In a recent disclosure, China’s Ministry of Finance, under the ruling Chinese Communist Party (CCP), has revealed alarming figures concerning local government debts. According to data released on January 30, outstanding local government debts in China surged to a record high, reaching a staggering 40.74 trillion yuan ($5.71 trillion) by the end of 2023.
The report highlights a significant year-on-year increase of 27 percent, with local governments nationwide issuing 9.34 trillion yuan ($1.31 trillion) worth of new bonds in 2023. This marks a substantial uptick, with the scale of local borrowing surpassing the previous year by nearly 2 trillion yuan ($280.8 billion).

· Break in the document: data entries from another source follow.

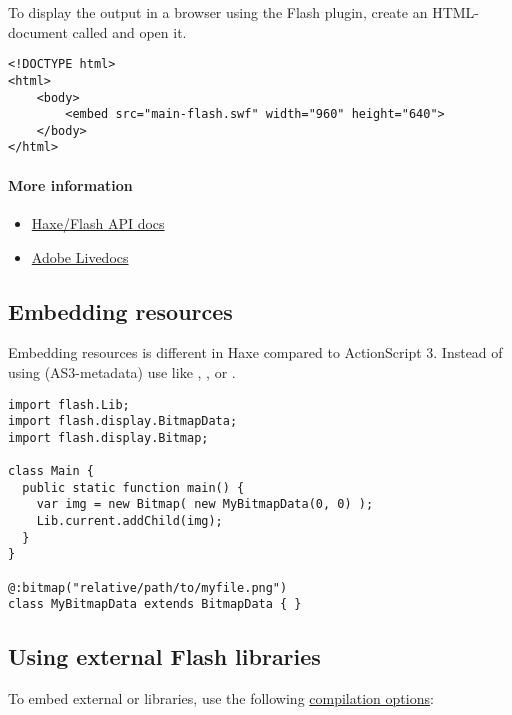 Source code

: To display the output in a browser using the Flash plugin, create an HTML-document called  and open it.

\begin{lstlisting}
<!DOCTYPE html>
<html>
	<body>
		<embed src="main-flash.swf" width="960" height="640">
	</body>
</html>
\end{lstlisting}

\paragraph{More information}

\begin{itemize}
	\item \href{https://api.haxe.org/flash/}{Haxe/Flash API docs}
	\item \href{http://help.adobe.com/en_US/FlashPlatform/reference/actionscript/3/}{Adobe Livedocs}
\end{itemize}

\subsection{Embedding resources}
\label{target-flash-resources}

Embedding resources is different in Haxe compared to ActionScript 3. Instead of using \ic{\[embed\]} (AS3-metadata) use  like , ,  or .

\begin{lstlisting}
import flash.Lib;
import flash.display.BitmapData;
import flash.display.Bitmap;

class Main {
  public static function main() {
    var img = new Bitmap( new MyBitmapData(0, 0) );
    Lib.current.addChild(img);
  }
}

@:bitmap("relative/path/to/myfile.png") 
class MyBitmapData extends BitmapData { }
\end{lstlisting}

\subsection{Using external Flash libraries}
\label{target-flash-external-libraries}

To embed external  or  libraries, use the following \href{https://haxe.org/documentation/introduction/compiler-usage.html}{compilation options}:

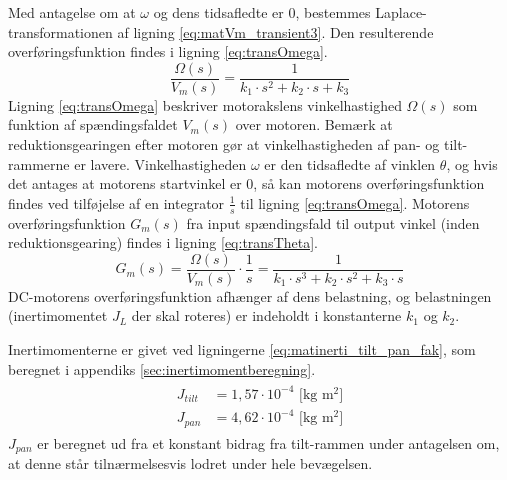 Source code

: Med antagelse om at \(\omega\) og dens tidsafledte er 0,
bestemmes Laplace-transformationen af ligning \ref{eq:matVm_transient3}.
Den resulterende overføringsfunktion findes i ligning \ref{eq:transOmega}.
\begin{equation}
	\frac{\Omega\left(s\right)}{V_m\left(s\right)}=\frac{1}{k_1\cdot{}s^2+k_2\cdot{}s+k_3}
	\label{eq:transOmega}
 \end{equation}
Ligning \ref{eq:transOmega} beskriver motorakslens vinkelhastighed \(\Omega\left(s\right)\) som funktion af spændingsfaldet
\(V_m\left(s\right)\) over motoren. Bemærk at reduktionsgearingen efter motoren gør at vinkelhastigheden af pan- og tilt-rammerne er lavere.
Vinkelhastigheden \(\omega\) er den tidsafledte af vinklen \(\theta\),
og hvis det antages at motorens startvinkel er 0, så kan motorens overføringsfunktion
findes ved tilføjelse af en integrator \(\frac{1}{s}\) til ligning \ref{eq:transOmega}.
Motorens overføringsfunktion \(G_m\left(s\right)\) fra input spændingsfald til output vinkel (inden reduktionsgearing) findes
i ligning \ref{eq:transTheta}.
\begin{equation}
	G_m\left(s\right)=\frac{\Omega\left(s\right)}{V_m\left(s\right)}\cdot{}\frac{1}{s}=\frac{1}{k_1\cdot{}s^3+k_2\cdot{}s^2+k_3\cdot{}s}
	\label{eq:transTheta}
\end{equation}
DC-motorens overføringsfunktion afhænger af dens belastning,
og belastningen (inertimomentet \(J_L\) der skal roteres) er indeholdt i konstanterne \(k_1\) og \(k_2\).

Inertimomenterne er givet ved ligningerne \ref{eq:matinerti_tilt_pan_fak},
som beregnet i appendiks \ref{sec:inertimomentberegning}.
\begin{align}
\label{eq:matinerti_tilt_pan_fak}
\begin{split}
{J_{tilt}}&=1,57%
\cdot{10}^{-4} \text{ [kg m$^2$]}
\\
{J_{pan}}&=4,62%
\cdot{10}^{-4} \text{ [kg m$^2$]}
\end{split}
\end{align}
\(J_{pan}\) er beregnet ud fra et konstant bidrag fra tilt-rammen under antagelsen om,
at denne står tilnærmelsesvis lodret under hele bevægelsen.

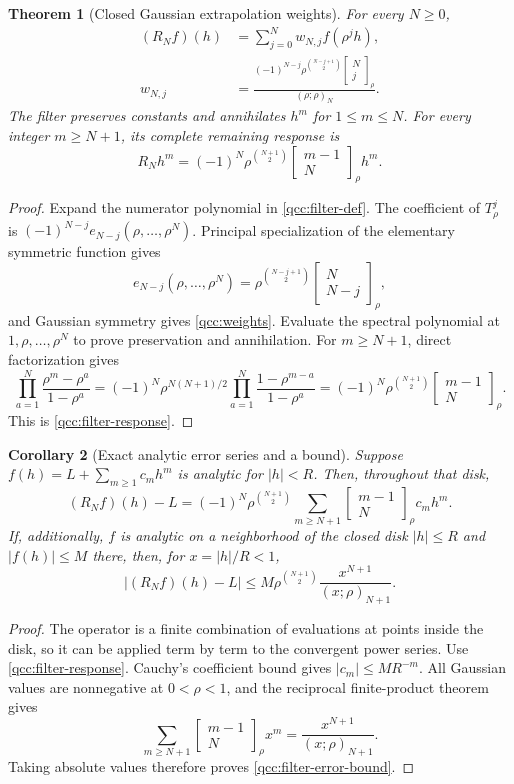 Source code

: \documentclass[11pt,a4paper,oneside,openany]{book}
\newtheorem{theorem}{Theorem}[chapter]
\newtheorem{corollary}[theorem]{Corollary}
\theoremstyle{definition}
\theoremstyle{remark}
\newcommand{\GB}[3][q]{\begin{bmatrix}#2\\#3\end{bmatrix}_{#1}}
\begin{document}
\begin{theorem}[Closed Gaussian extrapolation weights]
\label{qcc:filter-weights}
For every \(N\ge0\),
\begin{align}
 (R_Nf)(h)&=\sum_{j=0}^{N}w_{N,j}f(\rho^jh),
          \label{qcc:filter-sum}\\
 w_{N,j}&=
 \frac{(-1)^{N-j}\rho^{\binom{N-j+1}{2}}
                \GB[\rho]Nj}{(\rho;\rho)_N}.
          \label{qcc:weights}
\end{align}
The filter preserves constants and annihilates \(h^m\) for
\(1\le m\le N\). For every integer \(m\ge N+1\), its complete
remaining response is
\begin{equation}\label{qcc:filter-response}
 R_Nh^m=(-1)^N\rho^{\binom{N+1}{2}}
              \GB[\rho]{m-1}{N}h^m.
\end{equation}
\end{theorem}
\begin{proof}
Expand the numerator polynomial in \eqref{qcc:filter-def}. The coefficient
of \(T_\rho^j\) is
\((-1)^{N-j}e_{N-j}(\rho,\ldots,\rho^N)\). Principal specialization
of the elementary symmetric function gives
\[
 e_{N-j}(\rho,\ldots,\rho^N)
 =\rho^{\binom{N-j+1}{2}}\GB[\rho]{N}{N-j},
\]
and Gaussian symmetry gives \eqref{qcc:weights}. Evaluate the spectral
polynomial at \(1,\rho,\ldots,\rho^N\) to prove preservation and
annihilation. For \(m\ge N+1\), direct factorization gives
\[
 \prod_{a=1}^{N}\frac{\rho^m-\rho^a}{1-\rho^a}
 =(-1)^N\rho^{N(N+1)/2}
      \prod_{a=1}^{N}\frac{1-\rho^{m-a}}{1-\rho^a}
 =(-1)^N\rho^{\binom{N+1}{2}}\GB[\rho]{m-1}{N}.
\]
This is \eqref{qcc:filter-response}.
\end{proof}

\begin{corollary}[Exact analytic error series and a bound]
\label{qcc:filter-error}
Suppose \(f(h)=L+\sum_{m\ge1}c_mh^m\) is analytic for \(|h|<R\).
Then, throughout that disk,
\begin{equation}\label{qcc:filter-error-series}
 (R_Nf)(h)-L=(-1)^N\rho^{\binom{N+1}{2}}
       \sum_{m\ge N+1}\GB[\rho]{m-1}{N}c_mh^m.
\end{equation}
If, additionally, \(f\) is analytic on a neighborhood of the closed disk
\(|h|\le R\) and \(|f(h)|\le M\) there, then, for \(x=|h|/R<1\),
\begin{equation}\label{qcc:filter-error-bound}
 |(R_Nf)(h)-L|
 \le M\rho^{\binom{N+1}{2}}
                  \frac{x^{N+1}}{(x;\rho)_{N+1}}.
\end{equation}
\end{corollary}
\begin{proof}
The operator is a finite combination of evaluations at points inside the disk,
so it can be applied term by term to the convergent power series. Use
\eqref{qcc:filter-response}. Cauchy's coefficient bound gives
\(|c_m|\le M R^{-m}\). All Gaussian values are nonnegative at
\(0<\rho<1\), and the reciprocal finite-product theorem gives
\[
 \sum_{m\ge N+1}\GB[\rho]{m-1}{N}x^m
   =\frac{x^{N+1}}{(x;\rho)_{N+1}}.
\]
Taking absolute values therefore proves \eqref{qcc:filter-error-bound}.
\end{proof}
\end{document}
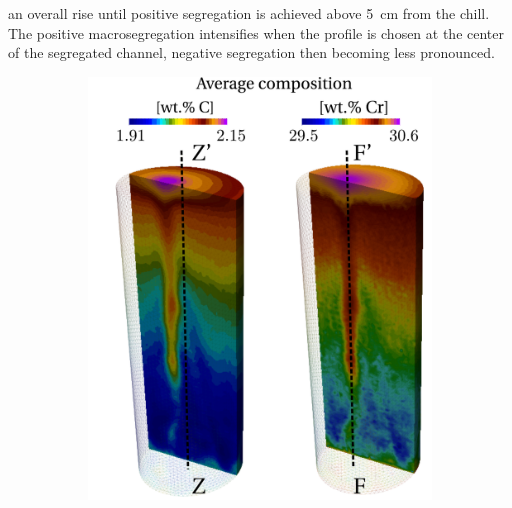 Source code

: an overall rise until positive segregation is achieved above \SI{5}{\centi\metre} from the chill. The positive macrosegregation 
intensifies when the profile is chosen at the center of the segregated channel, negative segregation then becoming less pronounced.
%
\begin{figure}[htbp]
\centering
  \begin{subfigure}[t]{0.4\textwidth}
    \centering
	\includegraphics[width=1.0\textwidth]{Chapter3/Graphics/multicomponent/interior/final_interior_ZZ_FF.pdf}
	\caption{}
    \label{fig:final_interior_ZZ_FF}
  \end{subfigure}
	\hfill  
  \begin{subfigure}[t]{0.55\textwidth}
    \centering

\end{subfigure}
\end{figure}
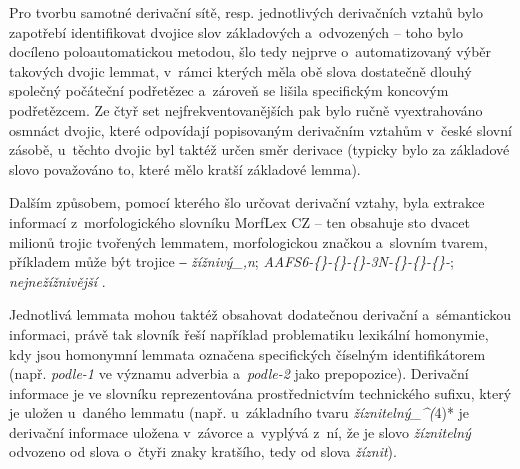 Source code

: Pro tvorbu samotné derivační sítě, resp. jednotlivých derivačních vztahů
bylo zapotřebí identifikovat dvojice slov základových a~odvozených --
toho bylo docíleno poloautomatickou metodou, šlo tedy nejprve
o~automatizovaný výběr takových dvojic lemmat, v~rámci kterých měla obě
slova dostatečně dlouhý společný počáteční podřetězec a~zároveň se
lišila specifickým koncovým podřetězcem. Ze čtyř set
nejfrekventovanějších pak bylo ručně vyextrahováno osmnáct dvojic, které
odpovídají popisovaným derivačním vztahům v~české slovní zásobě,
u~těchto dvojic byl taktéž určen směr derivace (typicky bylo za základové
slovo považováno to, které mělo kratší základové lemma).
\parencite{derinet-cz}

Dalším způsobem, pomocí kterého šlo určovat derivační vztahy, byla
extrakce informací z~morfologického slovníku MorfLex CZ -- ten obsahuje
sto dvacet milionů trojic tvořených lemmatem, morfologickou značkou
a~slovním tvarem, příkladem může být trojice ‒ \emph{žížnivý\_,n};
\emph{AAFS6-\{\}-\{\}-\{\}-3N-\{\}-\{\}-\{\}-}; \emph{nejnežížnivější}
\parencite{morflex}.

Jednotlivá lemmata mohou taktéž obsahovat dodatečnou derivační
a~sémantickou informaci, právě tak slovník řeší například problematiku
lexikální homonymie, kdy jsou homonymní lemmata označena specifických
číselným identifikátorem (např. \emph{podle-1} ve významu adverbia
a~\emph{podle-2} jako prepopozice). Derivační informace je ve slovníku
reprezentována prostřednictvím technického sufixu, který je uložen
u~daného lemmatu (např. u~základního tvaru \emph{žíznitelný\_\^{}(}4)* je
derivační informace uložena v~závorce a~vyplývá z~ní, že je slovo
\emph{žíznitelný} odvozeno od slova o~čtyři znaky kratšího, tedy od
slova \emph{žíznit}).~\parencite{sevcikova16}
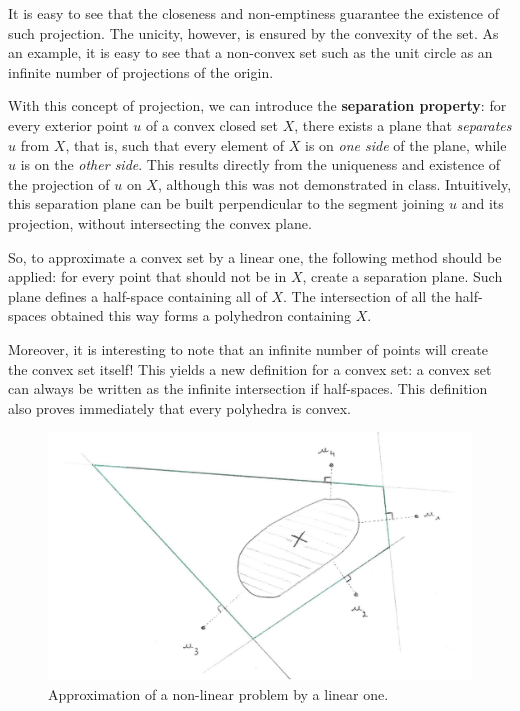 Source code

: It is easy to see that the closeness and non-emptiness guarantee the existence of such projection. The unicity, however, is ensured by the convexity of the set. As an example, it is easy to see that a non-convex set such as the unit circle as an infinite number of projections of the origin.


With this concept of projection, we can introduce the \textbf{separation property}: for every exterior point $u$ of a convex closed set $X$, there exists a plane that \textit{separates} $u$ from $X$, that is, such that every element of $X$ is on \textit{one side} of the plane, while $u$ is on the \textit{other side}. This results directly from the uniqueness and existence of the projection of $u$ on $X$, although this was not demonstrated in class. Intuitively, this separation plane can be built perpendicular to the segment joining $u$ and its projection, without intersecting the convex plane.

So, to approximate a convex set by a linear one, the following method should be applied: for every point that should not be in $X$, create a separation plane. Such plane defines a half-space containing all of $X$. The intersection of all the half-spaces obtained this way forms a polyhedron containing $X$.

Moreover, it is interesting to note that an infinite number of points will create the convex set itself! This yields a new definition for a convex set: a convex set can always be written as the infinite intersection if half-spaces. This definition also proves immediately that every polyhedra is convex.

\begin{figure}[H]
\centering
\includegraphics[scale=.4]{./images/Course2_Scan}
\caption{Approximation of a non-linear problem by a linear one.}
\label{labello}
\end{figure}
%

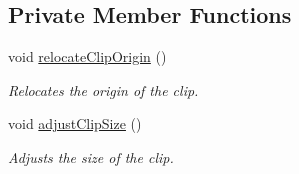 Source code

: \subsection*{Private Member Functions}
\begin{CompactItemize}
\item 
void \hyperlink{class_clip_66fc93c15de96d077d2242a53576528e}{relocateClipOrigin} ()
\begin{CompactList}\small\item\em Relocates the origin of the clip. \item\end{CompactList}\item 
void \hyperlink{class_clip_e050cf90340e9160f79688627d69a00b}{adjustClipSize} ()
\begin{CompactList}\small\item\em Adjusts the size of the clip. \item\end{CompactList}\end{CompactItemize}
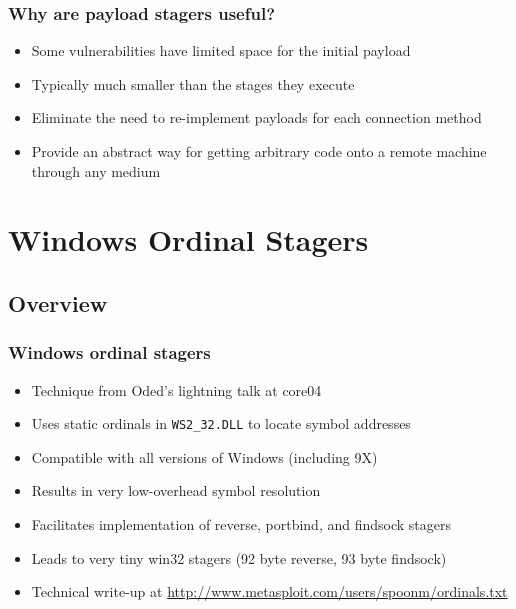 \documentclass{beamer}
\newenvironment{sitemize}{\vspace{1mm}\begin{itemize}\itemsep 4pt\small}{\end{itemize}}
\begin{document}
\begin{frame}[t]
    \frametitle{Why are payload stagers useful?}

    \begin{sitemize}
        \item Some vulnerabilities have limited space for the
        initial payload

        \pause
        \item Typically much smaller than the stages
        they execute

        \pause
        \item Eliminate the need to re-implement payloads for each
        connection method

        \pause
        \item Provide an abstract way for getting arbitrary code
        onto a remote machine through any medium
    \end{sitemize}
\end{frame}

\section{Windows Ordinal Stagers}

\subsection{Overview}
\begin{frame}[t]
    \frametitle{Windows ordinal stagers}

    \begin{sitemize}
        \item Technique from Oded's lightning talk at core04
        \item Uses static ordinals in \texttt{WS2\_32.DLL} to locate symbol
        addresses
        \item Compatible with all versions of Windows (including 9X)
        \item Results in very low-overhead symbol resolution
        \item Facilitates implementation of reverse, portbind, and
        findsock stagers
        \item Leads to very tiny win32 stagers (92 byte reverse, 93
        byte findsock)
        \item Technical write-up at
        \footnotesize{\url{http://www.metasploit.com/users/spoonm/ordinals.txt}}
    \end{sitemize}
\end{frame}
\end{document}
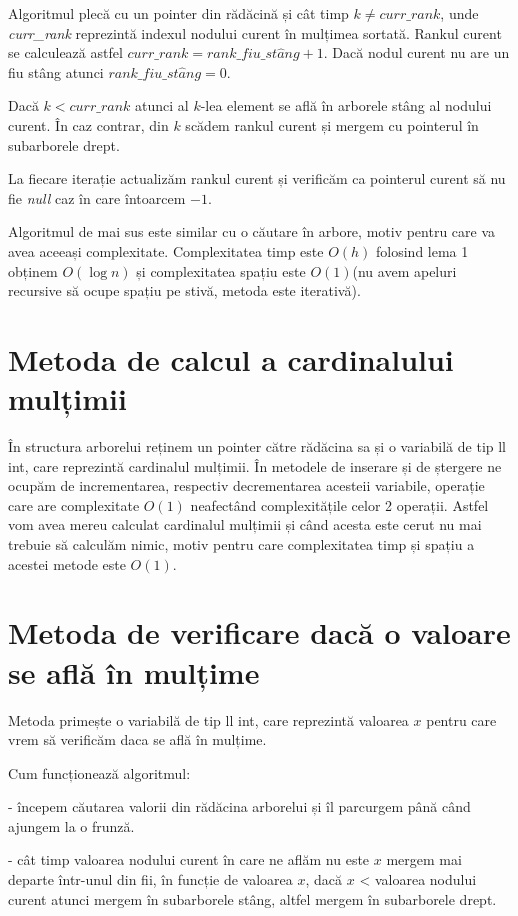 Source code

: \documentclass[]{report}
\begin{document}
	Algoritmul plecă cu un pointer din rădăcină și cât timp $k\neq curr\_rank$,
	unde \emph{curr\_rank} reprezintă indexul nodului curent în mulțimea sortată.
	Rankul curent se calculează astfel $curr\_rank = rank\_fiu\_st\hat{a}ng + 1$.
	Dacă nodul curent nu are un fiu stâng atunci $rank\_fiu\_st\hat{a}ng = 0$.

	Dacă $k < curr\_rank$ atunci al $k$-lea element se află în arborele stâng
	al nodului curent. În caz contrar, din $k$ scădem rankul curent și mergem
	cu pointerul în subarborele drept.

	La fiecare iterație actualizăm rankul curent și verificăm ca pointerul 
	curent să nu fie \emph{null} caz în care întoarcem $-1$.

	Algoritmul de mai sus este similar cu o căutare în arbore, motiv pentru care
	va avea aceeași complexitate. Complexitatea timp este $O(h)$ folosind lema 1
	obținem $O(\log n)$ și complexitatea spațiu este $O(1)$(nu avem apeluri 
	recursive să ocupe spațiu pe stivă, metoda este iterativă).

	\section*{Metoda de calcul a cardinalului mulțimii}

	În structura arborelui reținem un pointer către rădăcina sa și o variabilă
	de tip ll int, care reprezintă cardinalul mulțimii. În metodele de inserare
	și de ștergere ne ocupăm de incrementarea, respectiv decrementarea acesteii
	variabile, operație care are complexitate $O(1)$ neafectând complexitățile
	celor 2 operații. Astfel vom avea mereu calculat cardinalul mulțimii și
	când acesta este cerut nu mai trebuie să calculăm nimic, motiv pentru care
	complexitatea timp și spațiu a acestei metode este $O(1)$.

	\section*{Metoda de verificare dacă o valoare se află în mulțime}

	Metoda primește o variabilă de tip ll int, care reprezintă valoarea $x$
	pentru care vrem să verificăm daca se află în mulțime.
	
	Cum funcționează algoritmul:

	- începem căutarea valorii din rădăcina arborelui și îl parcurgem până când
	ajungem la o frunză.

	- cât timp valoarea nodului curent în care ne aflăm nu este $x$ mergem mai
	departe într-unul din fii, în funcție de valoarea $x$, dacă $x$ < valoarea
	nodului curent atunci mergem în subarborele stâng, altfel mergem în 
	subarborele	drept.
\end{document}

December 2023 alone witnessed local government bond issuance hitting 195.6 billion yuan ($27.5 billion), underlining the rapid escalation of debt accumulation.
As local government debts soar, so do bond interest payments. The Ministry of Finance data reveals that interest payments on local government bonds in 2023 amounted to 1,228.8 billion yuan ($172.5 billion), reaching the highest level since 2015. This reflects a 9.6 percent increase compared to the previous year, as reported by Caixin.com, a prominent Chinese finance media outlet.
Local government bonds are categorized into new bonds, primarily allocated for major infrastructure projects, and refinancing bonds, utilized to repay maturing local government bonds or existing debts. This approach effectively involves borrowing new debts to settle old ones.
Since the implementation of the CCP’s new “Budget Law” in 2015, local government bonds have become the sole legal avenue for local governments to borrow funds. The latest data ranks Guangdong as the leading province in bond issuance for 2023, followed closely by Shandong, Hunan, Jiangsu, and Zhejiang.
Henry Wu, a macroeconomist in Taiwan, has raised concerns about China’s economic model, pointing to a debt crisis as a core issue. He emphasized that China’s economic development is heavily reliant on debt, a situation that has led to financial crises, fiscal challenges, and employment concerns.
Notably, the disclosed numbers only represent the explicit debts officially recognized by China’s local governments. Experts warn of the larger issue of implicit debts, primarily concentrated in local government investment and financing platform companies. According to Chinese finance media Yicai, the lack of clarity on the base number of these implicit debts raises concerns, with governments at various levels potentially deceiving one another, making it challenging to ascertain the true extent of the financial situation. Wang He, an expert on China affairs and columnist for The Epoch Times, emphasized the opacity surrounding local implicit debts as a significant concern, stating that the real numbers remain elusive due to a lack of transparency within the CCP’s governance.